Humble_pie, can you please explain to me what this NR witholding tax is. Does this mean that you still end up "paying" (getting it subtracted from your mutual fund profits) if it's an American equity fund?

I was looking at the Mawer US Equity Fund. If I buy this and place it in my TFSA account, will they take 15% from the profits, or what exactly does it mean?


----------



## humble_pie (Jun 7, 2009)

familyman said:


> Humble_pie, can you please explain to me what this NR witholding tax is. Does this mean that you still end up "paying" (getting it subtracted from your mutual fund profits) if it's an American equity fund?
> 
> I was looking at the Mawer US Equity Fund. If I buy this and place it in my TFSA account, will they take 15% from the profits, or what exactly does it mean?




most countries apply a non-resident withholding tax to dividends from their national companies that are being paid to foreigners.

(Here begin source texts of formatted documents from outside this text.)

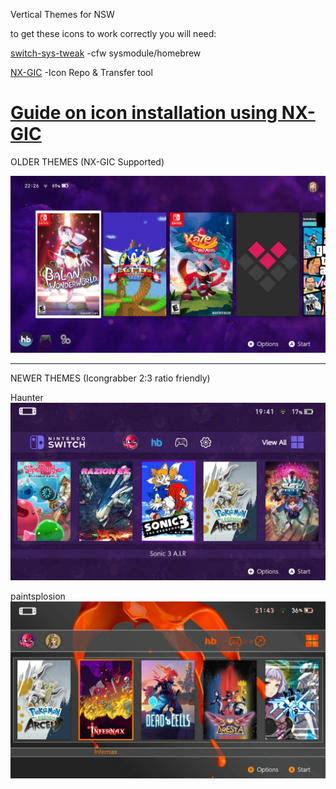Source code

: Vertical Themes for NSW

to get these icons to work correctly you will need:

[switch-sys-tweak](https://gbatemp.net/threads/custom-game-icons-tutorial-and-sharing-hub-no-forwarders.574675/) -cfw sysmodule/homebrew


[NX-GIC](https://github.com/hotshotz79/NX-Game-Icon-Customizer) -Icon Repo & Transfer tool


# [Guide on icon installation using NX-GIC](https://github.com/sodasoba1/NSW-Custom-Game-Icons)

OLDER THEMES (NX-GIC Supported)

![cigstyle](<project-vert-clean/project-vert-clean/preview/homescreen.jpg>)

-----------

NEWER THEMES (Icongrabber 2:3 ratio friendly)

Haunter
![igstyle](<haunter/Preview/home.jpg>)

paintsplosion
![igstyle](<paintsplosion/Preview/home.jpg>)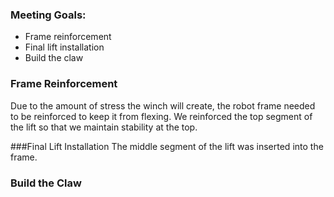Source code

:### Meeting Goals:
* Frame reinforcement
* Final lift installation
* Build the claw

### Frame Reinforcement
Due to the amount of stress the winch will create, the robot frame needed to be reinforced to keep it from flexing. We reinforced the top segment of the lift so that we maintain stability at the top.

###Final Lift Installation
The middle segment of the lift was inserted into the frame.

### Build the Claw
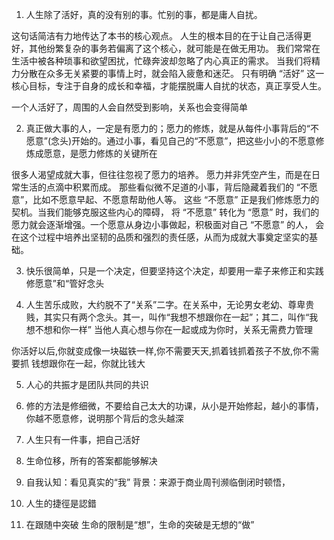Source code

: 1. 人生除了活好，真的没有别的事。忙别的事，都是庸人自扰。

这句话简洁有力地传达了本书的核心观点。
人生的根本目的在于让自己活得更好，其他纷繁复杂的事务若偏离了这个核心，就可能是在做无用功。
我们常常在生活中被各种琐事和欲望困扰，忙碌奔波却忽略了内心真正的需求。
当我们将精力分散在众多无关紧要的事情上时，就会陷入疲惫和迷茫。
只有明确 “活好” 这一核心目标，专注于自身的成长和幸福，才能摆脱庸人自扰的状态，真正享受人生。

一个人活好了，周围的人会自然受到影响，关系也会变得简单

2. 真正做大事的人，一定是有愿力的；愿力的修炼，就是从每件小事背后的“不愿意”(念头)开始的。通过小事，看见自己的“不愿意”，把这些小小的不愿意修炼成愿意，是愿力修炼的关键所在

很多人渴望成就大事，但往往忽视了愿力的培养。
愿力并非凭空产生，而是在日常生活的点滴中积累而成。
那些看似微不足道的小事，背后隐藏着我们的 “不愿意”，比如不愿意早起、不愿意帮助他人等。
这些 “不愿意” 正是我们修炼愿力的契机。当我们能够克服这些内心的障碍，
将 “不愿意” 转化为 “愿意” 时，我们的愿力就会逐渐增强。一个愿意从身边小事做起，积极面对自己 “不愿意” 的人，
会在这个过程中培养出坚韧的品质和强烈的责任感，从而为成就大事奠定坚实的基础。

3. 快乐很简单，只是一个决定，但要坚持这个决定，却要用一辈子来修正和实践
修愿意”和“管好念头


4. 人生苦乐成败，大约脱不了“关系”二字。在关系中，无论男女老幼、尊卑贵贱，其实只有两个念头。其一，叫作“我想不想跟你在一起”；其二，叫作“我想不想和你一样”
当他人真心想与你在一起或成为你时，关系无需费力管理

你活好以后,你就变成像一块磁铁一样,你不需要天天,抓着钱抓着孩子不放,你不需要抓
钱想跟你在一起，你就比钱大




5. 人心的共振才是团队共同的共识

6. 修的方法是修细微，不要给自己太大的功课，从小是开始修起，越小的事情，你越不愿意修，说明那个背后的念头越深
7. 人生只有一件事，把自己活好
8. 生命位移，所有的答案都能够解决

9. 自我认知：看见真实的“我”
背景：来源于商业周刊濒临倒闭时顿悟，


10. 人生的捷徑是認錯

11. 在跟随中突破
生命的限制是“想”，生命的突破是无想的“做”

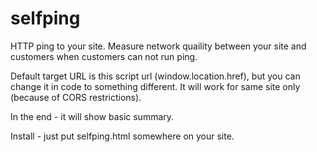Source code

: # selfping
HTTP ping to your site. Measure network quaility between your site and customers when customers can not run ping.

Default target URL is this script url (window.location.href), but you can change it in code to something different.
It will work for same site only (because of CORS restrictions).

In the end - it will show basic summary.

Install - just put selfping.html somewhere on your site.
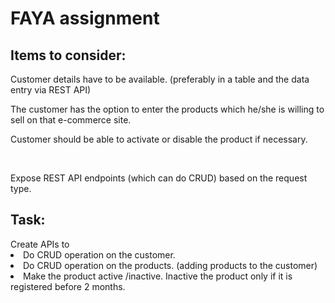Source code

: # FAYA assignment

<h2>Items to consider:</h2>
<p>Customer details have to be available. (preferably in a table and the data entry via REST API)</p>
<p>The customer has the option to enter the products which he/she is willing to sell on that e-commerce site.</p>
<p>Customer should be able to activate or disable the product if necessary.</p><br/>
 
<p>Expose REST API endpoints (which can do CRUD) based on the request type.</p>
 
<h2>Task:</h2>
Create APIs to
<li>Do CRUD operation on the customer.</li>
<li>Do CRUD operation on the products. (adding products to the customer)</li>
<li>Make the product active /inactive. Inactive the product only if it is registered before 2 months.</li>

the US rate of (mostly) 15% results from the reciprocal tax convention between canada & the US. It is protection from this tax convention that exempts US stocks in RRSPs from US withholding ... plus, of course, the same treatment goes in the opposite direction (no canadian NR tax on canadian dividends going to american retirement accounts.)

an exception to this tax convention protection is the newish canadian Tax Free Savings Account. I don't know the situation, perhaps the 2 countries have not yet got around to ratifying a mutually protective covenant, to be added to the existing tax convention as an amendment?

i can't speak for US equity funds in general or Mawer US equity in particular, but i would imagine that US NR withholding tax is applied to US dividends being paid into those funds & these amounts are allocated pro-rata to investors as "foreign taxes paid" on their T3 tax slips. Canadian investors then have a chance to claim foreign tax credits.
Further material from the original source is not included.